Problem details ▸
Say, as a bare number, how many lines of the listing contain "UserConfig".

====== Records to process ======

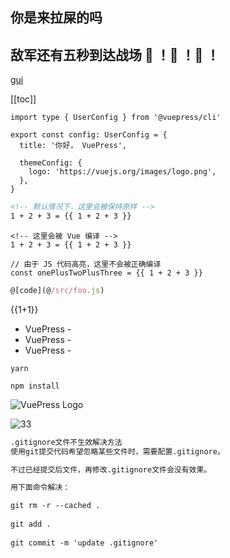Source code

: ## 你是来拉屎的吗
## 敌军还有五秒到达战场 :tada: ！:tada: ！:tada: ！
<!-- 链接 -->
[gui](./guide//page.md)
<!-- 当前菜单映射 -->
[[toc]]

```ts{1,6-8}
import type { UserConfig } from '@vuepress/cli'

export const config: UserConfig = {
  title: '你好， VuePress',

  themeConfig: {
    logo: 'https://vuejs.org/images/logo.png',
  },
}
```

<!-- v-pre演示 -->
```md
<!-- 默认情况下，这里会被保持原样 -->
1 + 2 + 3 = {{ 1 + 2 + 3 }}
```

```md:no-v-pre
<!-- 这里会被 Vue 编译 -->
1 + 2 + 3 = {{ 1 + 2 + 3 }}
```

```js:no-v-pre
// 由于 JS 代码高亮，这里不会被正确编译
const onePlusTwoPlusThree = {{ 1 + 2 + 3 }}
```

<!-- 路径别名示例 -->
```js
@[code](@/src/foo.js)
```
<!-- vue模板语法支持 -->
{{1+1}}
<!-- 内置模板组件 -->
- VuePress - <Badge type="tip" text="v2" vertical="top" />
- VuePress - <Badge type="warning" text="v2" vertical="middle" />
- VuePress - <Badge type="danger" text="v2" vertical="bottom" />

<CodeGroup>
  <CodeGroupItem title="YARN">

```bash:no-line-numbers
yarn
```

  </CodeGroupItem>

  <CodeGroupItem title="NPM" active>

```bash:no-line-numbers
npm install
```

  </CodeGroupItem>
</CodeGroup>

<!-- 静态图片引入 -->

![VuePress Logo](/images/q.jpg)

![33](@src/img/b.png)

```md
.gitignore文件不生效解决方法
使用git提交代码希望忽略某些文件时，需要配置.gitignore。

不过已经提交后文件，再修改.gitignore文件会没有效果。

用下面命令解决：

git rm -r --cached .
 
git add .
 
git commit -m 'update .gitignore'
```
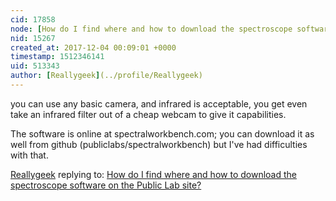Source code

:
 ```yaml
---
cid: 17858
node: [How do I find where and how to download the spectroscope software on the Public Lab site?](../notes/dhaprt/11-30-2017/how-do-i-find-where-and-how-to-download-the-spectroscope-software-on-the-public-lab-site)
nid: 15267
created_at: 2017-12-04 00:09:01 +0000
timestamp: 1512346141
uid: 513343
author: [Reallygeek](../profile/Reallygeek)
---
```


you can use any basic camera, and infrared is acceptable, you get even take an infrared filter out of a cheap webcam to give it capabilities. 

The software is online at spectralworkbench.com; you can download it as well from github (publiclabs/spectralworkbench) but I've had difficulties with that.

[Reallygeek](../profile/Reallygeek) replying to: [How do I find where and how to download the spectroscope software on the Public Lab site?](../notes/dhaprt/11-30-2017/how-do-i-find-where-and-how-to-download-the-spectroscope-software-on-the-public-lab-site)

======

Your response ▸
2